Sérios, chegaram à s oito horas da manhã,como combinado. Um cafezinho e se puseram a trabalhar.
Um está cantando um sambinha, doce vocce , entre os dentes. Canta e pára. Canta e pára. O outro, nem isto. Só pediu se pode abrir a janela.
Calados, absortos no trabalho. Devem ser mineiros.
Ou baianos. Ou paulistas. Ou gaúchos. Devem ser de qualquer parte do Brasil que não lhes terá dado oportunidade de trabalho e remuneração condizente. Um país tão extenso como o nosso. E rico. Uma economia rica , como se ufanam nossos patrões em Brasília. Uma economia que cresce - pra baixo, será?

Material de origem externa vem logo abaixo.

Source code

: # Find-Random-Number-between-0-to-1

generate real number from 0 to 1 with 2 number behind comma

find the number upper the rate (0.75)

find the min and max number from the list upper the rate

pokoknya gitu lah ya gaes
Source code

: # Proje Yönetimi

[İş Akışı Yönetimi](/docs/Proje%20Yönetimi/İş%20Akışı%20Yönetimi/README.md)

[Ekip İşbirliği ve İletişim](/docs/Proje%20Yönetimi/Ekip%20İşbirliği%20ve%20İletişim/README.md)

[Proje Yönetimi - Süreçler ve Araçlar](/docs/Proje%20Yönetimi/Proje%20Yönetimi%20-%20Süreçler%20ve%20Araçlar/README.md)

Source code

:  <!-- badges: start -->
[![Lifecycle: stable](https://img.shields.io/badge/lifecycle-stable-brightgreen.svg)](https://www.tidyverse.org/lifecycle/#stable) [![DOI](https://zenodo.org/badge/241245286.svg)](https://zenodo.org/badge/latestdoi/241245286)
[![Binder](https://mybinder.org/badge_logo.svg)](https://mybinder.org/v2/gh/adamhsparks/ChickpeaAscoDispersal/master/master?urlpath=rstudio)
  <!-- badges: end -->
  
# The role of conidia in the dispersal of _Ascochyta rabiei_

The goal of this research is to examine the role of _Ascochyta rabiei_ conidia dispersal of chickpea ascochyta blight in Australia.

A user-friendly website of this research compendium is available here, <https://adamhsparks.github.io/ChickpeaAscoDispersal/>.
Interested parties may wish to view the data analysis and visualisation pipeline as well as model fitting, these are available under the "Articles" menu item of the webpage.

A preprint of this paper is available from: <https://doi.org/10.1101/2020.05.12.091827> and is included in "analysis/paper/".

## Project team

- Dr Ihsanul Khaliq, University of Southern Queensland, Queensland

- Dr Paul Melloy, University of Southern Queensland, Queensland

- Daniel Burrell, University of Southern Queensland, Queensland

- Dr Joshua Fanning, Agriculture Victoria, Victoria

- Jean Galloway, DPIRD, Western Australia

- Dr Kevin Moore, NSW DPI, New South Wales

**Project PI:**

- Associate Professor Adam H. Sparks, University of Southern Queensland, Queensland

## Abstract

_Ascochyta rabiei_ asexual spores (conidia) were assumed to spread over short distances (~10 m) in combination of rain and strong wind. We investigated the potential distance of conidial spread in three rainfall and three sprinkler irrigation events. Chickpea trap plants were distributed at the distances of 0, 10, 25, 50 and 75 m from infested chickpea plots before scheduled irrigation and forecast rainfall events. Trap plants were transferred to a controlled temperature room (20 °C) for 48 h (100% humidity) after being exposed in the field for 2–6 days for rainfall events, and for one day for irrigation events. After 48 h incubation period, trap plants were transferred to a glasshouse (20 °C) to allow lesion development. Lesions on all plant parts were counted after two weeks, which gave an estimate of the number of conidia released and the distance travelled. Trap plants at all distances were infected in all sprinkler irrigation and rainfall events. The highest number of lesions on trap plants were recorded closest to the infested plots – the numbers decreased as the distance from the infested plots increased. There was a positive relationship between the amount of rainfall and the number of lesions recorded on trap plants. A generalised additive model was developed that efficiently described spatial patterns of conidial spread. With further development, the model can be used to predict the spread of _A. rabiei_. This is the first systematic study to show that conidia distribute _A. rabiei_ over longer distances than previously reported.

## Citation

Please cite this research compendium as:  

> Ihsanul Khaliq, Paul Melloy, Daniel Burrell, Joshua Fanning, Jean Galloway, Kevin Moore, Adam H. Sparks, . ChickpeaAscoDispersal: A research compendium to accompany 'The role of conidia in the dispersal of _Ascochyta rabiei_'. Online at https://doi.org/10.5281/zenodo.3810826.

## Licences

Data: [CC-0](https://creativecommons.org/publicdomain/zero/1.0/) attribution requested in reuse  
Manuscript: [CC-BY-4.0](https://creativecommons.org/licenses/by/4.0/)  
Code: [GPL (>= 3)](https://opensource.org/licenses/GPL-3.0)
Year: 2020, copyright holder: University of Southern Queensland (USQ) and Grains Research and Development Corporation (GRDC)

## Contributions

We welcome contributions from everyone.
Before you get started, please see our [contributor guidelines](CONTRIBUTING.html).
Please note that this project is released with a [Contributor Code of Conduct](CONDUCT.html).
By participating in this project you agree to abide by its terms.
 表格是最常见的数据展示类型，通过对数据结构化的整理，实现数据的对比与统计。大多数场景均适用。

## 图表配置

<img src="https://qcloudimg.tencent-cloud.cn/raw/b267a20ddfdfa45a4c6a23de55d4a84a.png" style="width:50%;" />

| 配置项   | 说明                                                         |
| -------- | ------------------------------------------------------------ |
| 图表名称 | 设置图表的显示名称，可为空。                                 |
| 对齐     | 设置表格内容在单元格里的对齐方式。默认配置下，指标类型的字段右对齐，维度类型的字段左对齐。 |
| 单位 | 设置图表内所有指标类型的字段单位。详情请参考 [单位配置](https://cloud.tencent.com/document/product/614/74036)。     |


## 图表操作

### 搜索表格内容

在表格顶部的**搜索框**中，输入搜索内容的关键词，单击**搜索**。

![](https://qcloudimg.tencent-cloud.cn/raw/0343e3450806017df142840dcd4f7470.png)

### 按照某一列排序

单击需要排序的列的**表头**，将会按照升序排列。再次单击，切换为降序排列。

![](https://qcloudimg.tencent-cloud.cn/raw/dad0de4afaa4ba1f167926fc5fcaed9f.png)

Perguntem-se a esses dois homens, nos seus trinta e poucos anos, que deixaram família (um deles ainda nao conhece a filhinha que nasceu dois meses depois que ele saiu da sua terra)... perguntem-se a esses dois homens como vai a economia do Brasil.
Melhor não perguntar - hoje não quero me estressar. "Porque é sábado" - como disseram os jograis de S.Paulo, quando eu lá morava e quando as coisas pareciam ter futuro melhor.
Porque é sábado, não quero me estressar - ou não quero me estressar porque é sábado?